Two of the four undersea cables that provide data to much of the Middle East, Africa, and Asia which were severed late last week are now undergoing repair.
Reuters reported today that FALCON, the third of the cables to be cut on Friday evening, is currently being repaired. FLAG telecom's repair team was at first delayed in Abu Dhabi, UAE due to untoward weather, but has since managed to lay anchor at the break site despite what the group called “extreme weather conditions.”
The work requires a team of approximately 50 technicians, navigation experts, and cable engineers to be on site for approximately one week per break. Due to the close proximity between FALCON and SEA-ME-WE-4 -- the line beginning in Marseille, France and ending in Singapore -- the same marine repair unit is scheduled to handle both.
A repair ship dispatched to the other cable owned by FLAG/Reliance Communications which was cut has not yet reported arrival.

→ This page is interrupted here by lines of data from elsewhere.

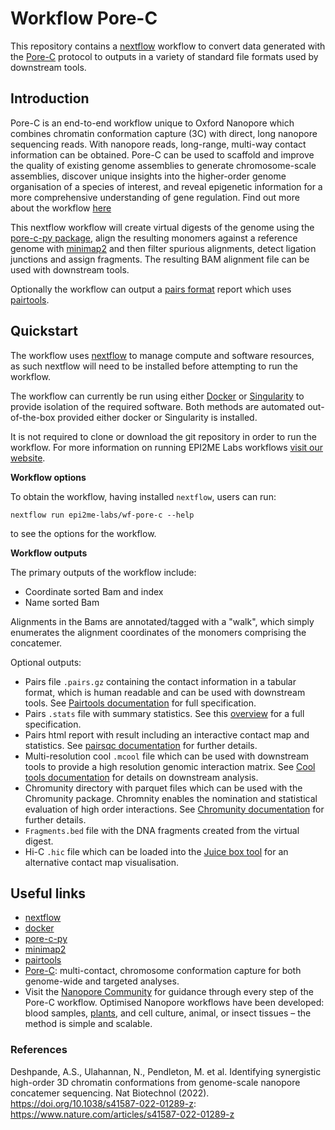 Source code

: # Workflow Pore-C

This repository contains a [nextflow](https://www.nextflow.io/) workflow
to convert data generated with the [Pore-C](https://nanoporetech.com/resource-centre/porec) protocol to outputs in a variety of standard file formats used by downstream tools.




## Introduction

Pore-C is an end-to-end workflow unique to Oxford Nanopore which combines chromatin conformation capture (3C) with direct, long nanopore sequencing reads. With nanopore reads, long-range, multi-way contact information can be obtained.  Pore-C can be used to scaffold and improve the quality of existing genome assemblies to generate chromosome-scale assemblies, discover unique insights into the higher-order genome organisation of a species of interest, and reveal epigenetic information for a more comprehensive understanding of gene regulation. Find out more about the workflow [here](https://nanoporetech.com/about-us/news/pore-c-complete-end-end-workflow-chromatin-conformation-capture-published-nature)

This nextflow workflow will create virtual digests of the genome using the [pore-c-py package](https://github.com/epi2me-labs/pore-c-py), align the resulting monomers against a reference genome with [minimap2](https://github.com/lh3/minimap2) and then filter spurious alignments, detect ligation junctions and assign fragments. The resulting BAM alignment file can be used with downstream tools. 

Optionally the workflow can output a [pairs format](https://github.com/4dn-dcic/pairix/blob/master/pairs_format_specification.md) report which uses [pairtools](https://github.com/open2c/pairtools).




## Quickstart

The workflow uses [nextflow](https://www.nextflow.io/) to manage compute and 
software resources, as such nextflow will need to be installed before attempting
to run the workflow.

The workflow can currently be run using either
[Docker](https://www.docker.com/products/docker-desktop) or
[Singularity](https://docs.sylabs.io/guides/latest/user-guide/)
to provide isolation of the required software. Both methods are automated
out-of-the-box provided either docker or Singularity is installed.

It is not required to clone or download the git repository in order to run the workflow.
For more information on running EPI2ME Labs workflows [visit our website](https://labs.epi2me.io/wfindex).

**Workflow options**

To obtain the workflow, having installed `nextflow`, users can run:

```
nextflow run epi2me-labs/wf-pore-c --help
```

to see the options for the workflow.

**Workflow outputs**

The primary outputs of the workflow include:

* Coordinate sorted Bam and index
* Name sorted Bam

Alignments in the Bams are annotated/tagged with a "walk", which simply
enumerates the alignment coordinates of the monomers comprising the concatemer.
  
Optional outputs:
* Pairs file `.pairs.gz` containing the contact information in a tabular format, which is human readable and can be used with downstream tools. See [Pairtools documentation](https://pairtools.readthedocs.io/en/latest/formats.html#pairs) for full specification.
* Pairs `.stats` file with summary statistics. See this [overview](https://pairtools.readthedocs.io/en/latest/stats.html) for a full specification.
* Pairs html report with result including an interactive contact map and statistics. See [pairsqc documentation](https://github.com/4dn-dcic/pairsqc) for further details.
* Multi-resolution cool `.mcool` file which can be used with downstream tools to provide a high resolution genomic interaction matrix. See [Cool tools documentation](https://github.com/open2c/cooltools) for details on downstream analysis. 
* Chromunity directory with parquet files which can be used with the Chromunity package. Chromnity enables the nomination and statistical evaluation of high order interactions. See [Chromunity documentation](http://mskilab.com/chromunity/tutorial.html) for further details.
* `Fragments.bed` file with the DNA fragments created from the virtual digest.
* Hi-C `.hic` file which can be loaded into the [Juice box tool](https://www.aidenlab.org/juicebox/) for an alternative contact map visualisation.




## Useful links

* [nextflow](https://www.nextflow.io/)
* [docker](https://www.docker.com/products/docker-desktop)
* [pore-c-py](https://github.com/epi2me-labs/pore-c-py)
* [minimap2](https://github.com/lh3/minimap2)
* [pairtools](https://github.com/open2c/pairtools)
* [Pore-C](https://nanoporetech.com/resource-centre/porec): multi-contact, chromosome conformation capture for both genome-wide and targeted analyses.
* Visit the [Nanopore Community](https://community.nanoporetech.com/info_sheets/restriction-enzyme-pore-c/v/rpc_s1015_v1_revf_12nov2019) for guidance through every step of the Pore-C workflow. Optimised Nanopore workflows have been developed: blood samples, [plants](https://nanoporetech.com/sites/default/files/s3/literature/plant-pore-c-workflow.pdf), and cell culture, animal, or insect tissues – the method is simple and scalable.


### References

Deshpande, A.S., Ulahannan, N., Pendleton, M. et al. Identifying synergistic high-order 3D chromatin conformations from genome-scale nanopore concatemer sequencing. Nat Biotechnol (2022). https://doi.org/10.1038/s41587-022-01289-z: https://www.nature.com/articles/s41587-022-01289-z   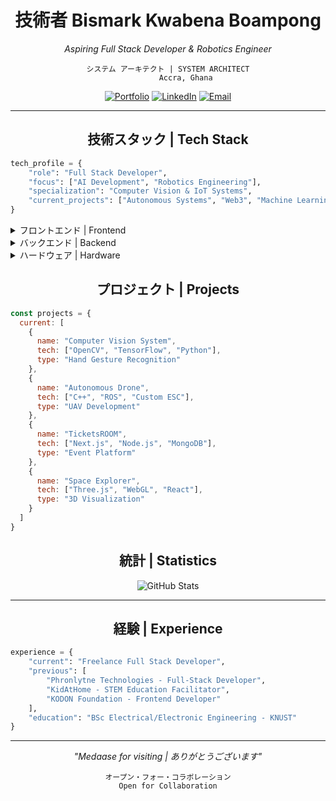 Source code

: <div align="center">

# 技術者 Bismark Kwabena Boampong

*Aspiring Full Stack Developer & Robotics Engineer*

```ascii
システム アーキテクト | SYSTEM ARCHITECT
        Accra, Ghana
```

[![Portfolio](https://img.shields.io/badge/作品集-Portfolio-7c96ab?style=for-the-badge&logoColor=white)](https://anotherone-one.vercel.app/)
[![LinkedIn](https://img.shields.io/badge/連絡先-LinkedIn-687b8c?style=for-the-badge&logoColor=white)](https://www.linkedin.com/in/bismark-kwabena-049a9b322/)
[![Email](https://img.shields.io/badge/メール-Email-536878?style=for-the-badge&logoColor=white)](mailto:bismarkkwabenaboampong@gmail.com)

</div>

---

<div align="center">

## 技術スタック | Tech Stack

</div>

```python
tech_profile = {
    "role": "Full Stack Developer",
    "focus": ["AI Development", "Robotics Engineering"],
    "specialization": "Computer Vision & IoT Systems",
    "current_projects": ["Autonomous Systems", "Web3", "Machine Learning"],
}
```

<details>
<summary>フロントエンド | Frontend</summary>

![React](https://img.shields.io/badge/React-7c96ab?style=for-the-badge&logoColor=white)
![Next.js](https://img.shields.io/badge/Next.js-687b8c?style=for-the-badge&logoColor=white)
![Vue.js](https://img.shields.io/badge/Vue.js-536878?style=for-the-badge&logoColor=white)
![Flutter](https://img.shields.io/badge/Flutter-445566?style=for-the-badge&logoColor=white)

</details>

<details>
<summary>バックエンド | Backend</summary>

![Node.js](https://img.shields.io/badge/Node.js-7c96ab?style=for-the-badge&logoColor=white)
![Express](https://img.shields.io/badge/Express-687b8c?style=for-the-badge&logoColor=white)
![MongoDB](https://img.shields.io/badge/MongoDB-536878?style=for-the-badge&logoColor=white)
![Firebase](https://img.shields.io/badge/Firebase-445566?style=for-the-badge&logoColor=white)

</details>

<details>
<summary>ハードウェア | Hardware</summary>

![Arduino](https://img.shields.io/badge/Arduino-7c96ab?style=for-the-badge&logoColor=white)
![Raspberry Pi](https://img.shields.io/badge/Raspberry%20Pi-687b8c?style=for-the-badge&logoColor=white)
![OpenCV](https://img.shields.io/badge/OpenCV-536878?style=for-the-badge&logoColor=white)
![TensorFlow](https://img.shields.io/badge/TensorFlow-445566?style=for-the-badge&logoColor=white)

</details>

<div align="center">

## プロジェクト | Projects

</div>

```javascript
const projects = {
  current: [
    {
      name: "Computer Vision System",
      tech: ["OpenCV", "TensorFlow", "Python"],
      type: "Hand Gesture Recognition"
    },
    {
      name: "Autonomous Drone",
      tech: ["C++", "ROS", "Custom ESC"],
      type: "UAV Development"
    },
    {
      name: "TicketsROOM",
      tech: ["Next.js", "Node.js", "MongoDB"],
      type: "Event Platform"
    },
    {
      name: "Space Explorer",
      tech: ["Three.js", "WebGL", "React"],
      type: "3D Visualization"
    }
  ]
}
```

<div align="center">

## 統計 | Statistics

![GitHub Stats](https://github-readme-stats.vercel.app/api?username=kwabena369&show_icons=true&theme=city_lights&bg_color=0d1117&title_color=7c96ab&text_color=ffffff&icon_color=687b8c)

</div>

---

<div align="center">

## 経験 | Experience

</div>

```python
experience = {
    "current": "Freelance Full Stack Developer",
    "previous": [
        "Phronlytne Technologies - Full-Stack Developer",
        "KidAtHome - STEM Education Facilitator",
        "KODON Foundation - Frontend Developer"
    ],
    "education": "BSc Electrical/Electronic Engineering - KNUST"
}
```

<div align="center">

---

*"Medaase for visiting | ありがとうございます"* 

```ascii
オープン・フォー・コラボレーション
Open for Collaboration
```

</div>
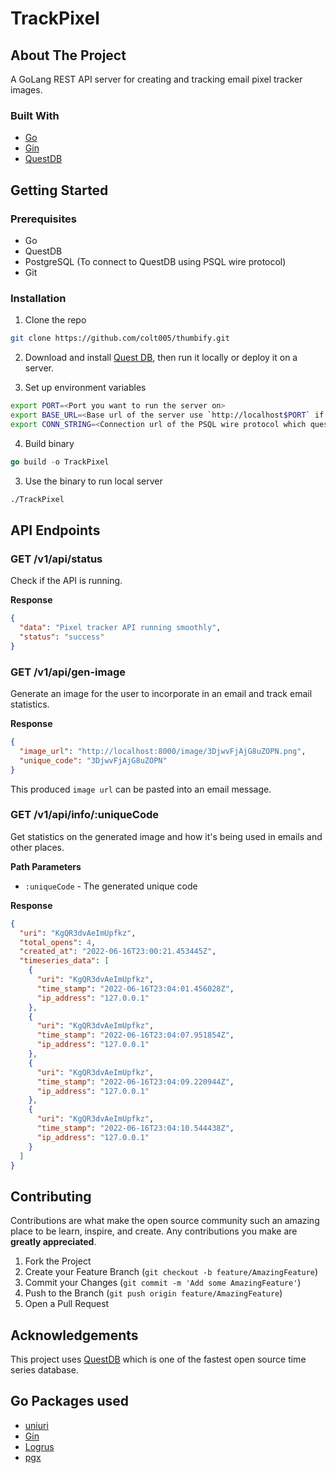 # TrackPixel

## About The Project

A GoLang REST API server for creating and tracking email pixel tracker images. 

### Built With
* [Go](https://go.dev/)
* [Gin](https://github.com/gin-gonic/gin)
* [QuestDB](https://questdb.io/)

## Getting Started

### Prerequisites
* Go
* QuestDB
* PostgreSQL (To connect to QuestDB using PSQL wire protocol)
* Git

### Installation

1. Clone the repo
```sh
git clone https://github.com/colt005/thumbify.git
```
2. Download and install [Quest DB](https://questdb.io/get-questdb/), then run it locally or deploy it on a server. 

3. Set up environment variables
```sh
export PORT=<Port you want to run the server on>
export BASE_URL=<Base url of the server use `http://localhost$PORT` if running locally>
export CONN_STRING=<Connection url of the PSQL wire protocol which questDB exposes. If the QuestDB is running locally it will be `postgresql://admin:quest@localhost:8812/qdb` >
```

4. Build binary
```go
go build -o TrackPixel
```
3. Use the binary to run local server
```sh
./TrackPixel
```

## API Endpoints


### GET /v1/api/status
Check if the API is running.

**Response**
```json
{
  "data": "Pixel tracker API running smoothly",
  "status": "success"
}
```

### GET /v1/api/gen-image
Generate an image for the user to incorporate in an email and track email statistics.

**Response**
```json
{
  "image_url": "http://localhost:8000/image/3DjwvFjAjG8uZOPN.png",
  "unique_code": "3DjwvFjAjG8uZOPN"
}
```
This produced `image url` can be pasted into an email message. 

### GET /v1/api/info/:uniqueCode
Get statistics on the generated image and how it's being used in emails and other places. 

**Path Parameters**
* `:uniqueCode` - The generated unique code


**Response**
```json
{
  "uri": "KgQR3dvAeImUpfkz",
  "total_opens": 4,
  "created_at": "2022-06-16T23:00:21.453445Z",
  "timeseries_data": [
    {
      "uri": "KgQR3dvAeImUpfkz",
      "time_stamp": "2022-06-16T23:04:01.456028Z",
      "ip_address": "127.0.0.1"
    },
    {
      "uri": "KgQR3dvAeImUpfkz",
      "time_stamp": "2022-06-16T23:04:07.951854Z",
      "ip_address": "127.0.0.1"
    },
    {
      "uri": "KgQR3dvAeImUpfkz",
      "time_stamp": "2022-06-16T23:04:09.220944Z",
      "ip_address": "127.0.0.1"
    },
    {
      "uri": "KgQR3dvAeImUpfkz",
      "time_stamp": "2022-06-16T23:04:10.544438Z",
      "ip_address": "127.0.0.1"
    }
  ]
}
```

## Contributing

Contributions are what make the open source community such an amazing place to be learn, inspire, and create. Any contributions you make are **greatly appreciated**.

1. Fork the Project
2. Create your Feature Branch (`git checkout -b feature/AmazingFeature`)
3. Commit your Changes (`git commit -m 'Add some AmazingFeature'`)
4. Push to the Branch (`git push origin feature/AmazingFeature`)
5. Open a Pull Request

## Acknowledgements

This project uses [QuestDB](https://questdb.io/) which is one of the fastest open source time series database. 

## Go Packages used
 * [uniuri](https://github.com/dchest/uniuri)
 * [Gin](https://github.com/gin-gonic/gin)
 * [Logrus](https://github.com/sirupsen/logrus)
 * [pgx](https://github.com/jackc/pgx) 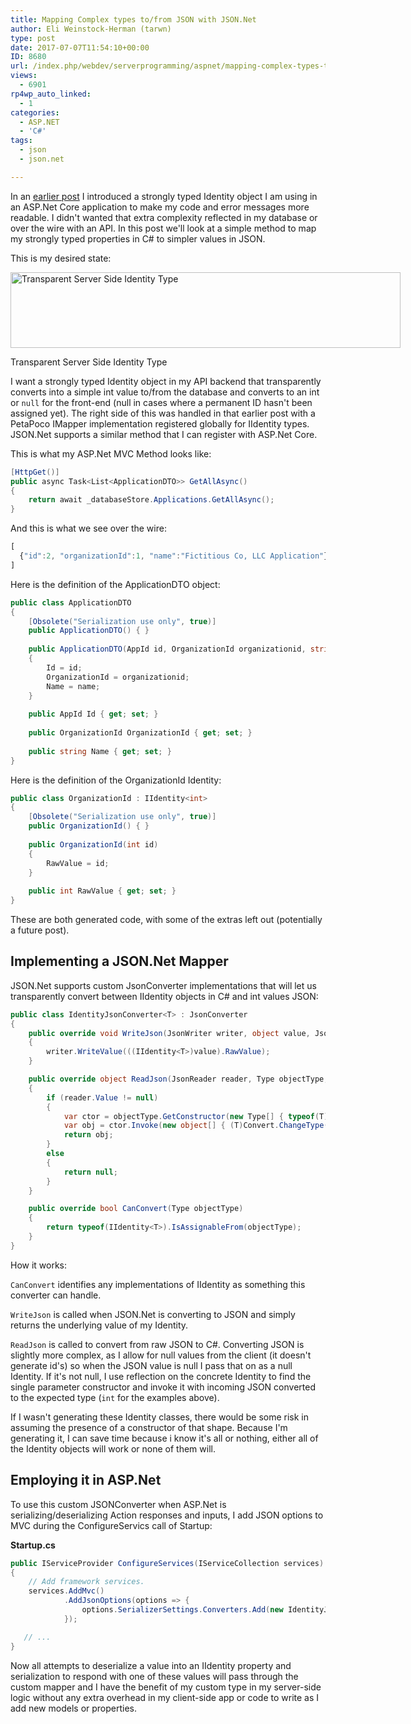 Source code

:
 ```yaml
---
title: Mapping Complex types to/from JSON with JSON.Net
author: Eli Weinstock-Herman (tarwn)
type: post
date: 2017-07-07T11:54:10+00:00
ID: 8680
url: /index.php/webdev/serverprogramming/aspnet/mapping-complex-types-tofrom-json-with-json-net/
views:
  - 6901
rp4wp_auto_linked:
  - 1
categories:
  - ASP.NET
  - 'C#'
tags:
  - json
  - json.net

---
```

In an [earlier post][1] I introduced a strongly typed Identity object I am using in an ASP.Net Core application to make my code and error messages more readable. I didn't wanted that extra complexity reflected in my database or over the wire with an API. In this post we'll look at a simple method to map my strongly typed properties in C# to simpler values in JSON.

This is my desired state:

<div id="attachment_8690" style="width: 634px" class="wp-caption aligncenter">
  <img src="https://lessthandot.z19.web.core.windows.net/wp-content/uploads/2017/07/TransparentIdentityType.png" alt="Transparent Server Side Identity Type" width="624" height="121" class="size-full wp-image-8690" srcset="https://lessthandot.z19.web.core.windows.net/wp-content/uploads/2017/07/TransparentIdentityType.png 624w, https://lessthandot.z19.web.core.windows.net/wp-content/uploads/2017/07/TransparentIdentityType-300x58.png 300w" sizes="(max-width: 624px) 100vw, 624px" />
  
  <p class="wp-caption-text">
    Transparent Server Side Identity Type
  </p>
</div>

I want a strongly typed Identity object in my API backend that transparently converts into a simple int value to/from the database and converts to an int or `null` for the front-end (null in cases where a permanent ID hasn't been assigned yet). The right side of this was handled in that earlier post with a PetaPoco IMapper implementation registered globally for IIdentity<int> types. JSON.Net supports a similar method that I can register with ASP.Net Core.

This is what my ASP.Net MVC Method looks like:

```csharp
[HttpGet()]
public async Task<List<ApplicationDTO>> GetAllAsync()
{
	return await _databaseStore.Applications.GetAllAsync();
}
```
And this is what we see over the wire:

```javascript
[
  {"id":2, "organizationId":1, "name":"Fictitious Co, LLC Application"}
]
```
Here is the definition of the ApplicationDTO object:

```csharp
public class ApplicationDTO
{   
    [Obsolete("Serialization use only", true)]
    public ApplicationDTO() { }
 
    public ApplicationDTO(AppId id, OrganizationId organizationid, string name)
    {
        Id = id;
        OrganizationId = organizationid;
        Name = name;
    }
    
    public AppId Id { get; set; }
        
    public OrganizationId OrganizationId { get; set; }
        
    public string Name { get; set; }
}
```
Here is the definition of the OrganizationId Identity:

```csharp
public class OrganizationId : IIdentity<int>
{   
	[Obsolete("Serialization use only", true)]
	public OrganizationId() { }
	 
	public OrganizationId(int id)
	{
		RawValue = id;
	}
	 
	public int RawValue { get; set; }
}
```
These are both generated code, with some of the extras left out (potentially a future post).

## Implementing a JSON.Net Mapper

JSON.Net supports custom JsonConverter implementations that will let us transparently convert between IIdentity<int> objects in C# and int values JSON:

```csharp
public class IdentityJsonConverter<T> : JsonConverter
{
    public override void WriteJson(JsonWriter writer, object value, JsonSerializer serializer)
    {
        writer.WriteValue(((IIdentity<T>)value).RawValue);
    }

    public override object ReadJson(JsonReader reader, Type objectType, object existingValue, JsonSerializer serializer)
    {
        if (reader.Value != null)
        {
            var ctor = objectType.GetConstructor(new Type[] { typeof(T) });
            var obj = ctor.Invoke(new object[] { (T)Convert.ChangeType(reader.Value, typeof(T)) });
            return obj;
        }
        else
        {
            return null;
        }
    }

    public override bool CanConvert(Type objectType)
    {
        return typeof(IIdentity<T>).IsAssignableFrom(objectType);
    }
}
```
How it works:

`CanConvert` identifies any implementations of IIdentity<int> as something this converter can handle. 

`WriteJson` is called when JSON.Net is converting to JSON and simply returns the underlying value of my Identity. 

`ReadJson` is called to convert from raw JSON to C#. Converting JSON is slightly more complex, as I allow for null values from the client (it doesn't generate id's) so when the JSON value is null I pass that on as a null Identity. If it's not null, I use reflection on the concrete Identity to find the single parameter constructor and invoke it with incoming JSON converted to the expected type (`int` for the examples above). 

If I wasn't generating these Identity classes, there would be some risk in assuming the presence of a constructor of that shape. Because I'm generating it, I can save time because i know it's all or nothing, either all of the Identity objects will work or none of them will. 

## Employing it in ASP.Net

To use this custom JSONConverter when ASP.Net is serializing/deserializing Action responses and inputs, I add JSON options to MVC during the ConfigureServics call of Startup:

**Startup.cs**

```csharp
public IServiceProvider ConfigureServices(IServiceCollection services)
{
    // Add framework services.
    services.AddMvc()
            .AddJsonOptions(options => {
                options.SerializerSettings.Converters.Add(new IdentityJsonConverter<Int32>());
            });

   // ...
}
```
Now all attempts to deserialize a value into an IIdentity property and serialization to respond with one of these values will pass through the custom mapper and I have the benefit of my custom type in my server-side logic without any extra overhead in my client-side app or code to write as I add new models or properties.

 [1]: /index.php/desktopdev/mstech/csharp/mapping-complex-types-tofrom-the-db-with-petapoco/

The most recent cable severance took place on Friday between the Quatari Island of Haloul and the United Arab Emirates island Das about 100 miles northwest of the mainland, Quatar Telecom reported on Sunday. The cause of the latest outage has not been determined, but unofficial reports say it is due to a power grid failure, unlike the others which have been blamed on a “dragged anchor.”
Most of the traffic that was typically handled by the cut cables has been re-routed to others, noticeably limiting the data and telephone capacity of affected countries, but still keeping them connected.